----- THE DATA

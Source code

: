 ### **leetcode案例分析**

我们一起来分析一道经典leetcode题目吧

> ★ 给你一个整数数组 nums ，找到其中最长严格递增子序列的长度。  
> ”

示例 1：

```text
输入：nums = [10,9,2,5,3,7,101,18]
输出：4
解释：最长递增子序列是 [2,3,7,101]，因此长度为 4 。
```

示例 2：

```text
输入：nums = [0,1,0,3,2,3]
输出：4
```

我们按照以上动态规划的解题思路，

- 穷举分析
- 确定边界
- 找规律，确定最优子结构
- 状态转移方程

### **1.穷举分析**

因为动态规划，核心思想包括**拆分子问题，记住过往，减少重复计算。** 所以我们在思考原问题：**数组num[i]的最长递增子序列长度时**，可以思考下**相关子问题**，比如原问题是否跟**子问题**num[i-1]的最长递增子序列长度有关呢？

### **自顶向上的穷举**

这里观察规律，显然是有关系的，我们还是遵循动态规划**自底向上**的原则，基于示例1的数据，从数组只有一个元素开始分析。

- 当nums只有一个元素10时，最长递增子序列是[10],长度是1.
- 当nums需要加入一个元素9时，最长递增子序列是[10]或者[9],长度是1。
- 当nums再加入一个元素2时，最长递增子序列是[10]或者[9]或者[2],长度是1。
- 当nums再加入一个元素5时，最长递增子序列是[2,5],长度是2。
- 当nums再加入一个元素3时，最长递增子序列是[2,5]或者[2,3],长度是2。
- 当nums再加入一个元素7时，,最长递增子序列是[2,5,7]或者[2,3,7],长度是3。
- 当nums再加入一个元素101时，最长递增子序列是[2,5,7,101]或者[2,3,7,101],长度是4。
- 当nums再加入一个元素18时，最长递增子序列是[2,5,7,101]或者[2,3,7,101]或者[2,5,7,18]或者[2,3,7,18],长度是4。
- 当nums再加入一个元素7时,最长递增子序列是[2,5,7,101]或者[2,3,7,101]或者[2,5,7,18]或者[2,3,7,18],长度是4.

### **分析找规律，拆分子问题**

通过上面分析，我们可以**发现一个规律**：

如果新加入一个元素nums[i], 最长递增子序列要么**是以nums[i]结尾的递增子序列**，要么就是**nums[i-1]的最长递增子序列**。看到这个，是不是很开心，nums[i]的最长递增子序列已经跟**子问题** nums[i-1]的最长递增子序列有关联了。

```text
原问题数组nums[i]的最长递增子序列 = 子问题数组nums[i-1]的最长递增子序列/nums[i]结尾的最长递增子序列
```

----------

■ **WHAT NEEDS TO BE DONE**
Set down precisely the lines above between the line holding "- 当nums再加入一个元素5时，最长递增子序列是[2,5],长度是2。" and the line holding "- 当nums再加入一个元素18时，最长", inclusive, and nothing beyond them.

■ **EXERCISE SOLUTION**
- 当nums再加入一个元素5时，最长递增子序列是[2,5],长度是2。
- 当nums再加入一个元素3时，最长递增子序列是[2,5]或者[2,3],长度是2。
- 当nums再加入一个元素7时，,最长递增子序列是[2,5,7]或者[2,3,7],长度是3。
- 当nums再加入一个元素101时，最长递增子序列是[2,5,7,101]或者[2,3,7,101],长度是4。
- 当nums再加入一个元素18时，最长递增子序列是[2,5,7,101]或者[2,3,7,101]或者[2,5,7,18]或者[2,3,7,18],长度是4。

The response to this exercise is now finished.